Ellison pledged to bring "best-in-class" technology and modern infrastructure to Paramount+ and the free streaming service, Pluto TV, even as it enhanced Paramount's traditional television networks.

"We are committed to energizing the business and bolstering Paramount with contemporary technology, new leadership and a creative discipline that aims to enrich generations to come," Skydance said in a prepared statement announcing the deal.

The Paramount-Skydance deal came together after months of talks that appeared to have derailed when Redstone abruptly called off negotiations on June 11.

At that time, Skydance and its partners had reached an agreement to acquire National Amusements, which owns 77% of the voting shares of Paramount. However, talks reached an impasse over other issues, including National Amusements' request that the deal be approved by a majority of non-Redstone shareholders, a condition Skydance considered a non-starter.

Other prospective bidders for National Amusements emerged: independent Hollywood producer Steven Paul, Seagram heir Edgar Bronfman, who is backed by private equity firm Bain Capital, and IAC Chair Barry Diller. Even earlier, Sony Pictures and buyout firm Apollo Global Management had expressed interest, though a deal never materialized.

Meanwhile, discussions between Ellison and Redstone quietly resumed, and became more constructive, according to two people familiar with those discussions.


Skydance sweetened the Redstone family's payout for the sale of National Amusements to $1.75 billion, said one of the sources familiar with deal terms. It also enhanced legal protections from possible shareholder lawsuits, clearing the way for a new agreement, the source said.

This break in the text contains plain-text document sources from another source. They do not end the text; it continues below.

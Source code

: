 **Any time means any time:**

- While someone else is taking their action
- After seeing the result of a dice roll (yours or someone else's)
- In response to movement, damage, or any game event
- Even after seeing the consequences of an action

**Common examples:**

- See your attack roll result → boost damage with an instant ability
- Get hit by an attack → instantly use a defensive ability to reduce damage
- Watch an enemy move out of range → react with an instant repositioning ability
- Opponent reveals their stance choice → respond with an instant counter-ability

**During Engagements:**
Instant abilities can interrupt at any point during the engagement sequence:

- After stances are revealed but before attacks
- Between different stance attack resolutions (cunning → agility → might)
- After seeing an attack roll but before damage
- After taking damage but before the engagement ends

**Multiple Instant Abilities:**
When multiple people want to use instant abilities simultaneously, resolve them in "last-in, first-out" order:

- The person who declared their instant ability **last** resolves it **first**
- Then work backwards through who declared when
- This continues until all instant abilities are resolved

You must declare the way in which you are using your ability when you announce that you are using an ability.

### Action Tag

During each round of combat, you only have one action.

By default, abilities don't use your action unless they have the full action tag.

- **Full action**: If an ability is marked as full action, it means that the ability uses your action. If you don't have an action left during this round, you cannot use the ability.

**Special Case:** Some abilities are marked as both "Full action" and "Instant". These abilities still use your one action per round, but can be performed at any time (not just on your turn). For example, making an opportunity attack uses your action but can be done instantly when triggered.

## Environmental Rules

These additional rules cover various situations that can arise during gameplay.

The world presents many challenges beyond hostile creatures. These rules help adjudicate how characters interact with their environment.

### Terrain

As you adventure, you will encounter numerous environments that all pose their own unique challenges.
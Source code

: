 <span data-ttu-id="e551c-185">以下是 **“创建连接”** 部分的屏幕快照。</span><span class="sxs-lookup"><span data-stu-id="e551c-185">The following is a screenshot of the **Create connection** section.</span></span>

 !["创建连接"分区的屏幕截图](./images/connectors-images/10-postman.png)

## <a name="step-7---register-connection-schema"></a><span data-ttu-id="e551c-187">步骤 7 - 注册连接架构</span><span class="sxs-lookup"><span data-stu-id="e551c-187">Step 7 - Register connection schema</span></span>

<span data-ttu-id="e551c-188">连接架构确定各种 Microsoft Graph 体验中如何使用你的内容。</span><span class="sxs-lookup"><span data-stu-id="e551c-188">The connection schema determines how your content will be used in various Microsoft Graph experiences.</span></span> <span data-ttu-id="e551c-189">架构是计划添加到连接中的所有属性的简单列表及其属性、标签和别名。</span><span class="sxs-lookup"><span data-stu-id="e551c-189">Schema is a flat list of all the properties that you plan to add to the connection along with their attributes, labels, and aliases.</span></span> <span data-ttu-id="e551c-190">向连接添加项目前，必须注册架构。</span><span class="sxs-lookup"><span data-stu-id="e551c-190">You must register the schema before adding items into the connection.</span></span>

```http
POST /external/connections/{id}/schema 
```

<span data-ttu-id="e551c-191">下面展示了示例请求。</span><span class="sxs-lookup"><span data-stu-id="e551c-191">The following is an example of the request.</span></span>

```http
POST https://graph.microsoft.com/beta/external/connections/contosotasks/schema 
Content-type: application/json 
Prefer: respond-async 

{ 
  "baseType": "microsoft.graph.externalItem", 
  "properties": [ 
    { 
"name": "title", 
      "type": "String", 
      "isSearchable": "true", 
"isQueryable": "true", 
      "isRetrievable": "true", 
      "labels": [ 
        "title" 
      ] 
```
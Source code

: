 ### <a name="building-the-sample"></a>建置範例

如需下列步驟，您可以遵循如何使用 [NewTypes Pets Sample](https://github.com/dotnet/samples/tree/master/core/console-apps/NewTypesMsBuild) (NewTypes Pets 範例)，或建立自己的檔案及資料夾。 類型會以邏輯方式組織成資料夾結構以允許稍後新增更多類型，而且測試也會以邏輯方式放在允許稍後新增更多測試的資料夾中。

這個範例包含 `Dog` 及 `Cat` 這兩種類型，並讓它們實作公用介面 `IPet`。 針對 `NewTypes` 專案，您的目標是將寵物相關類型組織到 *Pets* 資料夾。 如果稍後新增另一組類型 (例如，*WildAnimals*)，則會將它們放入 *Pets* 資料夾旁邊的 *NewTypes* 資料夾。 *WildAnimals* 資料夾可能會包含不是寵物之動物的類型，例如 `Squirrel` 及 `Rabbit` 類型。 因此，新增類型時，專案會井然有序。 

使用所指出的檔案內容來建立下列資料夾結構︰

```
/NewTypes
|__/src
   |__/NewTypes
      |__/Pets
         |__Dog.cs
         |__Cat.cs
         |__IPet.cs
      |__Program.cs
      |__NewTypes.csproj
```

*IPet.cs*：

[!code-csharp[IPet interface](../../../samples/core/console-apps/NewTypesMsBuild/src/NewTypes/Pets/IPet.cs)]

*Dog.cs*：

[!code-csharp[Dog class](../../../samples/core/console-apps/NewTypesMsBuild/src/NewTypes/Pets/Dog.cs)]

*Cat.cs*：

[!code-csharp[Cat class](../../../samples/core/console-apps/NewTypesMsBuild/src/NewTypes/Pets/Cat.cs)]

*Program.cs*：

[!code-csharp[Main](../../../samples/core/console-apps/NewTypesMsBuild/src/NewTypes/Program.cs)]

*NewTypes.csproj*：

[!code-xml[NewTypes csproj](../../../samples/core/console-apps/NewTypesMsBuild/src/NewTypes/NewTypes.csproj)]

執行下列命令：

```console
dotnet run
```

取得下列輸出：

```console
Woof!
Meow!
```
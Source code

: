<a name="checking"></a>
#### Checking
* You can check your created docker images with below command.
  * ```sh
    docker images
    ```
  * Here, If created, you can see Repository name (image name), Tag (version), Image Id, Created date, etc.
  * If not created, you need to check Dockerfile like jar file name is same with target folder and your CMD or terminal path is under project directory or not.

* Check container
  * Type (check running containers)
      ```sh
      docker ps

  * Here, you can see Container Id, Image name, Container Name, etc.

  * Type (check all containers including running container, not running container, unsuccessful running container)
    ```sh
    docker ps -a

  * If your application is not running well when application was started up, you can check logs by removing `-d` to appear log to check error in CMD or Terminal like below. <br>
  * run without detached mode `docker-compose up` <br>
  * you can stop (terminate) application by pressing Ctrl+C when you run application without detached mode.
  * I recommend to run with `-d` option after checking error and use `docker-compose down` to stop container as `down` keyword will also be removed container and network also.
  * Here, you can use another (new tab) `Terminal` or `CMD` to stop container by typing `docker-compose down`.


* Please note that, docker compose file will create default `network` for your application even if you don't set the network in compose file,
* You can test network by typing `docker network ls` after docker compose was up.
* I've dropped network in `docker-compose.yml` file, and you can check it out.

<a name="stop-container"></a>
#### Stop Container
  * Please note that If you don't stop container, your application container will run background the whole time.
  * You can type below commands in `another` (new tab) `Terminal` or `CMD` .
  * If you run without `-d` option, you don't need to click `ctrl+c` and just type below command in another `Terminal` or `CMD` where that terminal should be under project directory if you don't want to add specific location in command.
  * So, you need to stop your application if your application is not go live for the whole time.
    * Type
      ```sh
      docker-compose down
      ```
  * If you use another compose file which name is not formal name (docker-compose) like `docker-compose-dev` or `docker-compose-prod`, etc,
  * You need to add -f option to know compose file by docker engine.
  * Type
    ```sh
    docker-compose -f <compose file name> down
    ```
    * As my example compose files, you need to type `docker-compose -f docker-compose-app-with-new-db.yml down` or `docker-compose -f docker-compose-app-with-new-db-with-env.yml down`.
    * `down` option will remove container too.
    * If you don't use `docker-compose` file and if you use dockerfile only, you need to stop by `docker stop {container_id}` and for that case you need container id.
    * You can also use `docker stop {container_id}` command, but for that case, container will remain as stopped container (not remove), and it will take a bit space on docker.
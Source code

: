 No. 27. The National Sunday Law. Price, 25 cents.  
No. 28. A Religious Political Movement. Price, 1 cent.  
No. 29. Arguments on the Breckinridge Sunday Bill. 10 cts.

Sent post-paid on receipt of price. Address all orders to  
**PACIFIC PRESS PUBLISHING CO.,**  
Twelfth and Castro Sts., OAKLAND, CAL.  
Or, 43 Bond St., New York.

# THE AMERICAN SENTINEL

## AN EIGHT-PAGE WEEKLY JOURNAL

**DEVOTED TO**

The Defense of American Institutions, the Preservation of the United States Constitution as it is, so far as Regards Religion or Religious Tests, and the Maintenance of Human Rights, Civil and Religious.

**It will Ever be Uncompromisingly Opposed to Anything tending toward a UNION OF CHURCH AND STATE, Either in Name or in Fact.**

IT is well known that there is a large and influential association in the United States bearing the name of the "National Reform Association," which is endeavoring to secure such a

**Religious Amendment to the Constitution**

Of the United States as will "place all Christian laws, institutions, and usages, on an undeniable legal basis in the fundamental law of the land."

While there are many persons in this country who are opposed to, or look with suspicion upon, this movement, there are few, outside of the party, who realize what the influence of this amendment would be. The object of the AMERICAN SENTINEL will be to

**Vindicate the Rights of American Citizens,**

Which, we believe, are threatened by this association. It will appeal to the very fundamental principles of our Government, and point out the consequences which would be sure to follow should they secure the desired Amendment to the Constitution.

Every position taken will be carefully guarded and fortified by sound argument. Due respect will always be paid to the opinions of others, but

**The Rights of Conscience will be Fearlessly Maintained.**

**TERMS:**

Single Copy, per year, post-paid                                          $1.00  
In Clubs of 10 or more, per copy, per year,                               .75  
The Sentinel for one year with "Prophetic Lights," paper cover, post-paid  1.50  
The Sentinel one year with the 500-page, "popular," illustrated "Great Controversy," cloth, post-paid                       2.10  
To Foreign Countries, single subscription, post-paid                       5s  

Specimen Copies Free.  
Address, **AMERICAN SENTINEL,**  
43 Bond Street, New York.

Under the terms of the agreement, Ellison's Skydance will merge with Paramount in an all-stock transaction that values Skydance at $4.75 billion, creating a company with an enterprise value of $28 billion.

"Investors will also be hoping that Skydance can bring some new sparkle to the broader Paramount group, given how its share price performance has been truly miserable," Russ Mould, investment director at AJ Bell said.

Ellison and his financial backers, the Ellison Family and Redbird Capital Partners, will pay $15 a share in cash or stock to Paramount's non-voting Class B shareholders, representing a 48% premium as of July 1.

Holders of the Class A voting stock would receive $23 a share in cash or stock, or a 28% premium as of July 1.

Once the transaction closes, Skydance's investor group will own 100% of the new Paramount's Class A voting shares and 69% of its outstanding B shares.

The deal also gives Paramount 45 days to find a better offer, leaving open the possibility of yet another plot twist in an already chaotic deal process.